Expected Value, Dichotomy of Control, Good Things are Easy to Get, Life is Short. I use these thinking tools daily and they may help you as well.
Plans are worthless, but planning is essential – Dwight D. Eisenhower
Expected value is the sum of all possible outcomes' values weighted by the probability of the outcome. Say you play a game involving a fair coin flip. If you win, you get $10, if you lose, you lose $12. In other words, the value of heads, V(heads), is 10, and the value of tails, V(tails), is -12. Since it's a fair coin, P(heads) and P(tails) are both 0.5.
EV (heads) = P(heads) * V(heads) = 0.5 * 10 = 5 EV (tails) = P(tails) * V(tails) = 0.5 * -12 = -6 EV (total) = EV(heads) + EV(tails) = -1
A negative EV means the game is not worth playing. But real life is a lot more complicated and complete information is usually impossible: what's the EV of performing a database migration? How about the EV of building a new testing framework instead?
As a thinking tool, the point of EV is not to come up with a perfect formula in order to crunch the numbers (though in the rare case where you have all the data, such as casino games, you should do that). Rather, the value is in the planning itself.
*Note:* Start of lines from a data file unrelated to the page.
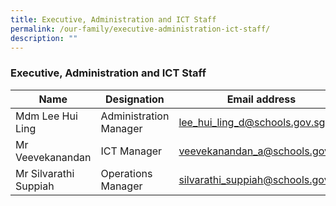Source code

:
 ```yaml
---
title: Executive, Administration and ICT Staff
permalink: /our-family/executive-administration-ict-staff/
description: ""
---
```

### Executive, Administration and ICT Staff

| Name | Designation | Email address |
|---|---|---|
| Mdm Lee Hui Ling | Administration Manager  | lee_hui_ling_d@schools.gov.sg |
| Mr Veevekanandan | ICT Manager | veevekanandan_a@schools.gov.sg |
| Mr Silvarathi Suppiah | Operations Manager | silvarathi_suppiah@schools.gov.sg |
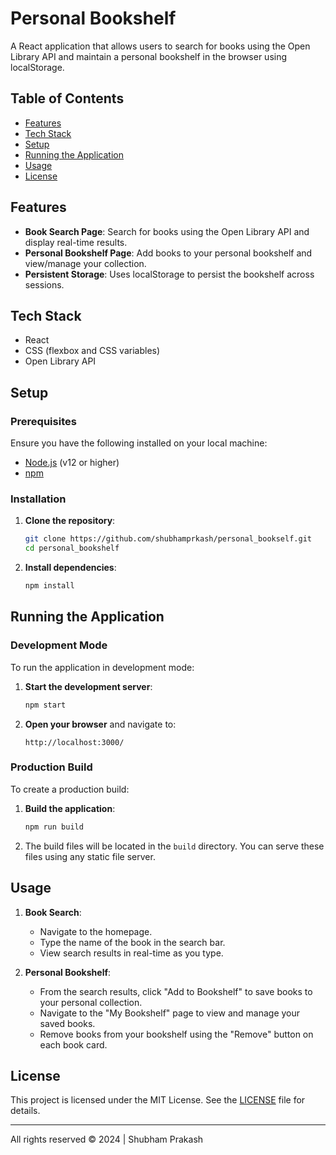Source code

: # Personal Bookshelf

A React application that allows users to search for books using the Open Library API and maintain a personal bookshelf in the browser using localStorage.

## Table of Contents

- [Features](#features)
- [Tech Stack](#tech-stack)
- [Setup](#setup)
- [Running the Application](#running-the-application)
- [Usage](#usage)
- [License](#license)

## Features

- **Book Search Page**: Search for books using the Open Library API and display real-time results.
- **Personal Bookshelf Page**: Add books to your personal bookshelf and view/manage your collection.
- **Persistent Storage**: Uses localStorage to persist the bookshelf across sessions.

## Tech Stack

- React
- CSS (flexbox and CSS variables)
- Open Library API

## Setup

### Prerequisites

Ensure you have the following installed on your local machine:

- [Node.js](https://nodejs.org/) (v12 or higher)
- [npm](https://www.npmjs.com/)

### Installation

1. **Clone the repository**:
    ```bash
    git clone https://github.com/shubhamprkash/personal_bookself.git
    cd personal_bookshelf
    ```

2. **Install dependencies**:
    ```bash
    npm install
    ```

## Running the Application

### Development Mode

To run the application in development mode:

1. **Start the development server**:
    ```bash
    npm start
    ```

2. **Open your browser** and navigate to:
    ```
    http://localhost:3000/
    ```

### Production Build

To create a production build:

1. **Build the application**:
    ```bash
    npm run build
    ```

2. The build files will be located in the `build` directory. You can serve these files using any static file server.

## Usage

1. **Book Search**:
    - Navigate to the homepage.
    - Type the name of the book in the search bar.
    - View search results in real-time as you type.

2. **Personal Bookshelf**:
    - From the search results, click "Add to Bookshelf" to save books to your personal collection.
    - Navigate to the "My Bookshelf" page to view and manage your saved books.
    - Remove books from your bookshelf using the "Remove" button on each book card.

## License

This project is licensed under the MIT License. See the [LICENSE](LICENSE) file for details.

---

All rights reserved © 2024 | Shubham Prakash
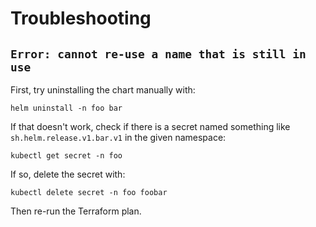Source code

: # Troubleshooting

## `Error: cannot re-use a name that is still in use`

First, try uninstalling the chart manually with:

```
helm uninstall -n foo bar
```

If that doesn't work, check if there is a secret named something like `sh.helm.release.v1.bar.v1` in the given
namespace:

```
kubectl get secret -n foo
```

If so, delete the secret with:

```
kubectl delete secret -n foo foobar
```

Then re-run the Terraform plan.
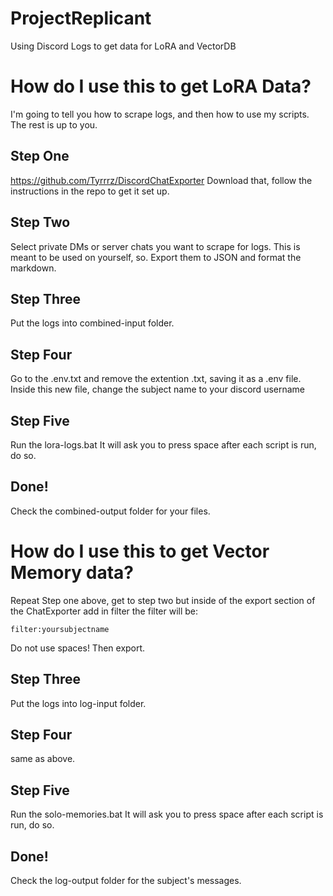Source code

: # ProjectReplicant
 Using Discord Logs to get data for LoRA and VectorDB
# How do I use this to get LoRA Data?
I'm going to tell you how to scrape logs, and then how to use my scripts. The rest is up to you.
## Step One
https://github.com/Tyrrrz/DiscordChatExporter
Download that, follow the instructions in the repo to get it set up.
## Step Two
Select private DMs or server chats you want to scrape for logs. This is meant to be used on yourself, so. 
Export them to JSON and format the markdown. 
## Step Three
Put the logs into combined-input folder.
## Step Four
Go to the .env.txt and remove the extention .txt, saving it as a .env file.
Inside this new file, change the subject name to your discord username
## Step Five
Run the lora-logs.bat
It will ask you to press space after each script is run, do so.
## Done!
Check the combined-output folder for your files.

# How do I use this to get Vector Memory data?
Repeat Step one above, get to step two but inside of the export section of the ChatExporter add in filter
the filter will be:
```
filter:yoursubjectname
```
Do not use spaces!
Then export.
## Step Three
Put the logs into log-input folder.
## Step Four
same as above.
## Step Five
Run the solo-memories.bat
It will ask you to press space after each script is run, do so.
## Done!
Check the log-output folder for the subject's messages. 
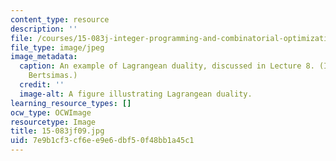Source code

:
 ```yaml
---
content_type: resource
description: ''
file: /courses/15-083j-integer-programming-and-combinatorial-optimization-fall-2009/7e9b1cf3cf6ee9e6dbf50f48bb1a45c1_15-083jf09.jpg
file_type: image/jpeg
image_metadata:
  caption: An example of Lagrangean duality, discussed in Lecture 8. (Image by Prof.
    Bertsimas.)
  credit: ''
  image-alt: A figure illustrating Lagrangean duality.
learning_resource_types: []
ocw_type: OCWImage
resourcetype: Image
title: 15-083jf09.jpg
uid: 7e9b1cf3-cf6e-e9e6-dbf5-0f48bb1a45c1
---
```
By attempting to address the EV question, you are forced to think about the potential outcomes, the probability of those outcomes, and their payoffs (positive and negative). This can often lead you to discover outcomes that you had not considered. Or perhaps there is an externality that should be internalized.
Don't Overdo It: EV models are similar to other tools like Discounted Cash Flows and SWOT analyses. These are imperfect models that can lead to overconfidence. Remember that these models encode all of the biases of the people who build them. Try to question the validity of the assumptions, especially your own.
Dichotomy of Control
God, grant me the serenity to accept the things I cannot change, the courage to change the things I can, and the wisdom to know the difference. – Serenity Prayer
Traffic, delayed flights, or that time you embarrassed yourself in front of everyone at the holiday party (or anything else in the past for that matter). These are all beyond your control and getting frustrated does not change anything except your blood pressure. Rather, you should focus your energy on the things you can control.
In the strict version of the Dichotomy of Control, you only have control over a few things such as desires and attitudes. Theoretically, what you have for lunch, or whether you have lunch at all is beyond your control. But let's remember that this idea was popularized by the Stoics during a period of constant war, disease, and social upheaval by modern standards. Since we are fortunate enough to live in the Long Peace, I think we can practically expand the circle of our control to include what we have for lunch.
In Guide to the Good Life, William Irvine suggests revising the Dichotomy of Control into the Trichotomy of Control: things you cannot control, things you can control, and things you can partially control. Regardless of which version you use, the core idea is to identify things beyond your control and stop worrying or stressing about them.
Don't Overdo It: If you mis-identify too many things as beyond your control (when they are actually partially under your control), then you run the risk of fatalism.
Good Things are Easy to Get
From the Four Cures. The ancient Greeks believed that the good essential things like food, water, and shelter are easy to obtain.
If you're reading this, you probably have more than food, water, and shelter. Much more: air conditioning, refrigeration, microwaves, dishwashers, vacuum cleaners, automobiles. Penicillin, sanitation, smallpox vaccine, toilet paper. Fresh fruits, vegetables, meats, fish, butter, coffee, tea, eggs available from the local grocer. A device in your pocket that lets you access humanity's collective knowledge and entertainment of every flavor in seconds. Did I mention that it can also communicate with loved ones across the planet instantly and for free? Our ancestors from just three generations ago could not have imagined or believed this. The typical person living in the US today eats better than the median monarch from two hundred years ago.
Maybe someone made a rude comment about your work. Maybe there is red tape and pointless bureaucracy at work. These kinds of things can cause us to focus on the dead leaves on a tree and miss the forest. The fact is we are in the top 1% most fortunate people to have ever lived.
So slow down, take your time and enjoy that cup of coffee. By appreciating the Good Things and wanting the things we already have, we can face inevitable problems with more equanimity and effectiveness.
Don't Overdo It: don't become impervious to warnings/critical feedback. Don't use this as an excuse to ignore real problems.
Life is Short
Today will never happen again and it's one day closer to the end. Thinking about death sounds morbid, but it's one of the most effective ways to not misspend time, the most precious resource of all.
We have two lives, and the second begins when we realize we only have one. – Confucius (one of the few good ideas Confucius had)
Did your actions today get you closer to your goal? If not, what adjustments do you need to make? Do you know what the goal is? How will you review your life upon your death bed? These are personal answers, and examining them can lead to a greater sense of purpose, which can improve both kinds of happiness.
Maybe you're young and invincible. Try this: create a spreadsheet where each cell is one week. Then fill in the most significant events of your life. You will find that the spreadsheet is frighteningly short. Some say near-death experiences make you appreciate life. Maybe there's a way to learn that without the near-death experience.